Design Thinking

Design thinking is an orientation toward learning that encompasses active problem-solving and believing in one’s ability to create impactful change. One of the most important mindsets of design thinking is a bias towards action.

Step 1: Identify the Problem

Design thinking is a process of human-centered innovation, and empathy is its foundation. To empathize, you observe; you view users and their behavior in the context of their lives. You engage; you interact with and interview users through both scheduled and short encounters. You immerse; you put yourself into someone else’s shoes and experience what they experience. As a human-centered designer you need to understand the people for whom you are designing. The problems you are trying to solve are rarely your own – they are those of particular users; in order to design for your users, you must build empathy for who they are and what is important to them.

However limited emphasis should be placed on the so-called “voice of the customer,” since this is rarely a good source of insight. Simon Rucker articulates this very well in his article "How Good Designers Think" in the Harvard Business Review, where he writes:

“Good designers aim to move beyond what you get from simply asking consumers what they need and want. First of all because they understand that most people when asked don’t say what they mean or mean what they say, but also because people often don’t know. Good designers want to unearth what consumers can’t tell them”

The first secret of design in 'noticing'

As human beings, we get used to "the way things are" really fast. But for designers, the way things are is an opportunity ... Could things be better? How? In this funny, breezy talk, the man behind the iPod and the Nest thermostat shares some of his tips for noticing -- and driving -- change.

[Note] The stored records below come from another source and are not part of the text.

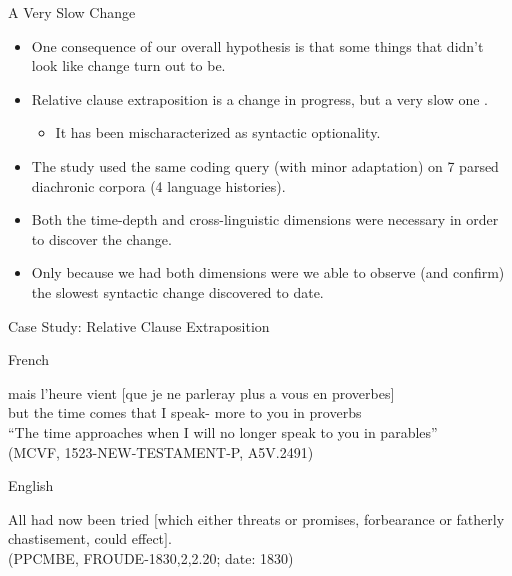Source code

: \documentclass[hyperref={pdfpagelabels=false}]{beamer}
\begin{document}
\begin{frame}{A Very Slow Change}
\begin{itemize}
    \item One consequence of our overall hypothesis is that some things that didn't look like change turn out to be.
    \item Relative clause extraposition is a change in progress, but a very slow one \small{\citep[][]{wallenbergunderrev, wallenberg2013b, fruehwaldwallenberginprep}}.
        \begin{itemize}
        \item It has been mischaracterized as syntactic optionality.
        \end{itemize}
    \item The study used the same coding query (with minor adaptation) on 7 parsed diachronic corpora (4 language histories).
    \item Both the time-depth and cross-linguistic dimensions were necessary in order to discover the change.
    \item Only because we had both dimensions were we able to observe (and confirm) the slowest syntactic change discovered to date.
    \end{itemize}
\end{frame}

\begin{frame}{Case Study: Relative Clause Extraposition}

	\begin{block}{French}
		\begin{exe}
			\ex \gll mais l'heure vient $[$que je ne parleray plus a vous en proverbes$]$\\
			but {the time} comes { }that I  speak- more to you in proverbs\\
			\quad ``The time approaches when I will no longer speak to you in parables''\\
			(MCVF, 1523-NEW-TESTAMENT-P, A5V.2491)
		\end{exe}
	\end{block}
	
	\begin{block}{English}
		\begin{exe}
			\ex All had now been tried $[$which either threats or promises, forbearance or
fatherly chastisement, could effect$]$.\\
			(PPCMBE, FROUDE-1830,2,2.20; date: 1830)
		\end{exe}
	\end{block}


\end{frame}
\end{document}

Step 2: Brainstorm and Design


Through rapid sketching activities, the team focuses on getting as many ideas (good and bad) down on paper as quickly as possible. Activities such as sketching can best be described as traversing down a decision tree. This is the essence of abductive thinking—a generative exercise of exploring what could be, as opposed to what is. With each new design decision explored, new constraints are introduced and new opportunities arise. Sketching by its nature is fast, transient, and has a tempo that prevents us from becoming too attached to a particular solution


Participants learn to sell their ideas, accept change, and negotiate positions to arrive at the strongest set of potential solutions worthy of further exploration and iteration. As cognitive psychologist Herbert Simon says, “Everyone designs who devises courses of action aimed at changing existing situations into preferred ones.” It is through the articulation of design concepts in the presentation phase that participants argue for what the preferred state is, and potentially how to get there. As Richard Buchanan says, “Products are vivid arguments about how we as humans, situated in social context, should lead our lives.”


Highlight strong ideas worthy of further expansion while discarding weaker ideas in a safe, friendly environment. The aim of critique is to provide actionable and positive counterarguments to those being made in the sketches

  1. Who: Does the sketch solve a problem for the intended audience? Does the solution speak to the customer or does it speak to the designer’s ego?
  2. How: How does the concept solve for the problem and, more importantly, how can that solution be simplified?
  3. What: What is the argument being made by the solution and is it effective in achieving its goal? In other words, is it a compelling argument?
  4. Why: When sketching potential solutions, each participant will choose different angles of attack based on his own stance (or prejudices). Understanding that stance—the focus of attention or, in essence, the Why something is important to solve—is as important as the What

The specific insights from critique will provide the participants with an increased understanding of the assumptions and biases of fellow participants. The criticism will feed back into design in the iteration phase, specifically by pointing to inconsistencies between the solution being presented and the context of customer use and business constraints. Finally, the criticism will give the participant feedback for concepts that may not be fully fleshed out. Again Ideate - extract, steal, recombine, and transform until only one or two solid concepts survive.

Step 3: Build - Test - Evaluate and Redesign

When something fails, encourage kids to try again. Mistakes are opportunities for learning. In fact, the Design Thinking motto is, “Fail fast—succeed sooner.

Asking questions like

  1. What have you tried?
  2. How did it work?
  3. Why do you think it didn’t work?
  4. What else could you do?
  5. Does your design meet the criteria for success?
  6. What is the hardest problem to solve as you build your project?
  7. Why do you have to do something a few times before it works the way you want?